Las nubes seguían allí; Renald intentó no mirarlas cuando salió del cobertizo, camino al establo. Esas nubes eran como ojos que atisbaran por encima de su hombro lo que hacía.

Dentro del establo la luz se colaba a través de rendijas en la pared y caía sobre el polvo y el heno. Él mismo lo había construido hacía unos veinticinco años; siempre pensaba que tenía que reemplazar algunos de aquellos tablones pandeados del tejado, pero ahora no había tiempo para eso.

De la pared donde estaban las herramientas descolgó la tercera mejor guadaña que tenía, pero se detuvo y, tras respirar profundamente, tomó en cambio la mejor de todas. Salió de nuevo hasta la forja y sacó de un golpe el mango de la guadaña.

Mientras echaba a un lado el mango, Veshir —el mayor de los mozos de labranza— se acercó tirando de un par de cabras y al ver la hoja de la guadaña en el fuego se le ensombreció el rostro. Ató las cabras a un poste y después corrió hacia donde se encontraba Renald, pero no dijo nada.
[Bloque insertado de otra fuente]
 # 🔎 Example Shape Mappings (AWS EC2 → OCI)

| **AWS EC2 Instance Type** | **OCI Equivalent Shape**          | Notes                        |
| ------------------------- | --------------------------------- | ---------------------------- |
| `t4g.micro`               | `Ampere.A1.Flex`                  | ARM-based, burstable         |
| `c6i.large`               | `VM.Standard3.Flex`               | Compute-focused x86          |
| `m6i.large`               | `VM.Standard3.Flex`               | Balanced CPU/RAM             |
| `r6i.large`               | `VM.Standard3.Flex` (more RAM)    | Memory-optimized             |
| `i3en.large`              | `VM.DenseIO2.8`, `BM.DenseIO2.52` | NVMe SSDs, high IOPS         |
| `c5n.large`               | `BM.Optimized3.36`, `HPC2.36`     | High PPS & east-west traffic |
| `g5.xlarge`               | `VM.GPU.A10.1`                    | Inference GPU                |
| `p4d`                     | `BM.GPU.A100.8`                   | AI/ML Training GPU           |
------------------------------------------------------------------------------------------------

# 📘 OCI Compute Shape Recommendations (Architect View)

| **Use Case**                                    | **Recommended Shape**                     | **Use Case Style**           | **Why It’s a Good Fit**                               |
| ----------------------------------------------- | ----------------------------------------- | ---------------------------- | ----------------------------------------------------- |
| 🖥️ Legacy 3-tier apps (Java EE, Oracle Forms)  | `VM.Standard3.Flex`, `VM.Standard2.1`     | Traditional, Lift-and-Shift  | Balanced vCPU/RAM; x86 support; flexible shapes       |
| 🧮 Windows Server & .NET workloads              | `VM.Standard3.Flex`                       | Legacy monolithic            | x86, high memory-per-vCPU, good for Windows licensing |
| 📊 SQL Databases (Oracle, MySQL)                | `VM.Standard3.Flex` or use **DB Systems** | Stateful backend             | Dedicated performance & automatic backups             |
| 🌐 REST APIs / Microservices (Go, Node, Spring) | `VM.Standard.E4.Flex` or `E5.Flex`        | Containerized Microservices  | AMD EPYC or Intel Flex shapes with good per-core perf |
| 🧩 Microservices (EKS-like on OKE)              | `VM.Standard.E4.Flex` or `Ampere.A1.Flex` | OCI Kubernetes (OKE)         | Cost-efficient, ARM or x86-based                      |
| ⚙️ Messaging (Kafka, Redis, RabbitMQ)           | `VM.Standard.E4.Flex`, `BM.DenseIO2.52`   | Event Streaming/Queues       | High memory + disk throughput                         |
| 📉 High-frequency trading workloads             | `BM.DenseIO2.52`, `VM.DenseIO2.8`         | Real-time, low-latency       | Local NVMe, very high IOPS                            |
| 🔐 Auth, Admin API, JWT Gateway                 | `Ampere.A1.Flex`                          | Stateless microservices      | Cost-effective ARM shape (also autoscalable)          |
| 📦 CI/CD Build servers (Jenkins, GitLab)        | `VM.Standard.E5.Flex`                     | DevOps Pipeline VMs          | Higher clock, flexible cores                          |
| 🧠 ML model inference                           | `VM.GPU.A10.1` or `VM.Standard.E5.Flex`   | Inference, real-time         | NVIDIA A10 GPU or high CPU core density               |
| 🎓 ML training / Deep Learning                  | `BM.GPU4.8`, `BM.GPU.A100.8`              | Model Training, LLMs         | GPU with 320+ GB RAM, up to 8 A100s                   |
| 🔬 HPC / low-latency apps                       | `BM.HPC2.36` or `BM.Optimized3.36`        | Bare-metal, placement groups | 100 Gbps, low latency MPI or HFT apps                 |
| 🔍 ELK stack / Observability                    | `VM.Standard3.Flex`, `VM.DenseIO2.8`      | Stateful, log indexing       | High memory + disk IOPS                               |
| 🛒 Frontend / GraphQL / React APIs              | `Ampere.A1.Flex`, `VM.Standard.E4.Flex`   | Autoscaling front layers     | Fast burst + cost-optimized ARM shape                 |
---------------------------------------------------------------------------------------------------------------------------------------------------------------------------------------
¿Cómo hacer algo parecido a una alabarda, aunque fuera una sencilla? Thulin dijo que eran buenas para desmontar a un jinete del caballo. Bien, tendría que reemplazar el mango por un astil más largo y recto, de madera de fresno. El extremo rebordeado del astil tendría que sobresalir del doblez de la hoja; sería como una burda punta de lanza que iría revestida con una pieza de chapa, como refuerzo. Entonces calentaría la hoja y martillearía la curvatura hasta casi la mitad para hacer un gancho con el que tirar de un hombre para desmontarlo y tal vez herirlo al mismo tiempo.

Veshir se quedó allí parado más o menos un minuto, observando; por fin se adelantó y asió al hombre mayor por el brazo.

—Renald, ¿qué estamos haciendo?

—Nos vamos al norte —contestó al tiempo que se soltaba con un brusco tirón—. La tormenta se acerca y vamos al norte.

—¿Vamos al norte sólo por una simple tormenta? ¡Eso es una locura!